Matthew geht ebenfalls einen Augenblick später, nimmt aber einen anderen Shuttlebus und lässt sich ins Hotel fahren.
***
Stunden später wirft Matt sich zum wiederholten Male frustriert auf sein Hotelbett. Er hat es auf alle erdenklichen Weisen versucht, aber er erreicht seine Familie nicht. Langsam beginnt er sich doch Sorgen zu machen. Es ist ein Ritual, dass er einmal am Tag mit ihnen spricht. Doch andererseits – wenn etwas passiert wäre, hätte ihm sicher jemand Bescheid gegeben.

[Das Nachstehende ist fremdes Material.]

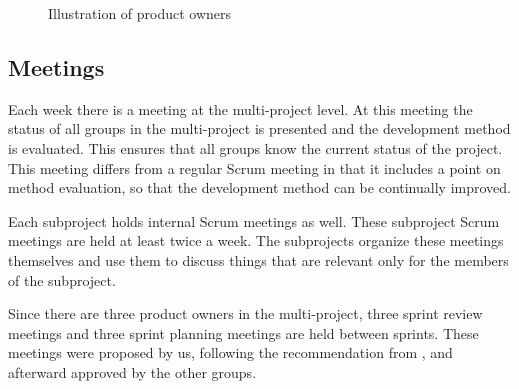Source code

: \begin{figure}%
\centering
{}
\caption{Illustration of product owners}%
\label{fig:po_illu}%
\end{figure}

\subsection{Meetings}\label{sec:meetings}
Each week there is a meeting at the multi-project level. At this meeting the status of all groups in the multi-project is presented and the development method is evaluated. This ensures that all groups know the current status of the project. This meeting differs from a regular Scrum meeting in that it includes a point on method evaluation, so that the development method can be continually improved.

Each subproject holds internal Scrum meetings as well. These subproject Scrum meetings are held at least twice a week. The subprojects organize these meetings themselves and use them to discuss things that are relevant only for the members of the subproject.

Since there are three product owners in the multi-project, three sprint review meetings and three sprint planning meetings are held between sprints. These meetings were proposed by us, following the recommendation from \textcite{bird_davies_2007}, and afterward approved by the other groups.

„Vielleicht sollte ich doch noch abtanzen gehen“, überlegt er. Dann greift er doch zur Fernbedienung und zappt sich durch die Kanäle, bis er CNN gefunden hat. Er ist müde, die letzten Tage auf Tour waren ein Schlauch. „Pizza wäre nicht schlecht“, denkt er. „Ob die Hotelküche noch liefert?“
Plötzlich wird die Tür geöffnet. Matthew sieht automatisch hoch und blickt in ein mit Skimaske verhülltes Gesicht. Das Adrenalin schießt ihm sofort in die Adern, er wird bleich und hat Angst, die sich schnell in Todesangst steigert, als er die gezogene Pistole in der Hand der Gestalt sieht.
Er will gerade um Hilfe schreien, als der mit der Pistole scharf sagt: „Schnauze!“. Matthew macht den Mund sofort wieder zu.
„Wenn du auch nur einen Mucks von dir gibst, bist du schneller tot als du atmen kannst! Verstanden?“
Matthew nickt stumm. Er ist vor Entsetzen wie gelähmt. Der Maskierte zieht eine Spritze aus der Jackentasche.
„Zieh das Hemd aus!“
Matthew braucht ein paar Sekunden bis er die Anweisung verstanden hat. Dann macht er vorsichtig die Knöpfe auf.
„Wird’s bald?“
Er beeilt sich und sitzt schließlich im T-Shirt auf dem Hotelbett.
„Gib mir den Arm, dalli!“ Matthew hat totale Panik. Was zur Hölle ist in der Spritze drin? Ein Virus? Gift? Er hat sowieso Angst vor Nadeln, aber in dieser Situation ist sie ungefähr verzehnfacht. Dennoch traut er sich nicht, auch nur einen Ton zu sagen. Er schließt die Augen und hält dem Täter seinen rechten Arm hin. Wenn er nicht tut, was der Andere verlangt, wird er erschossen. Auf jeden Fall maximiert es seine Überlebenschance, wenn er dem Befehl Folge leistet. Wo zur Hölle nochmal ist sein Bodyguard? Der Täter geht professionell vor. Er desinfiziert Matthews Arm und bindet ihn ab, bevor er die Kanüle in die Vene jagt. Nur Sekunden später gehen bei Matthew die Lichter aus.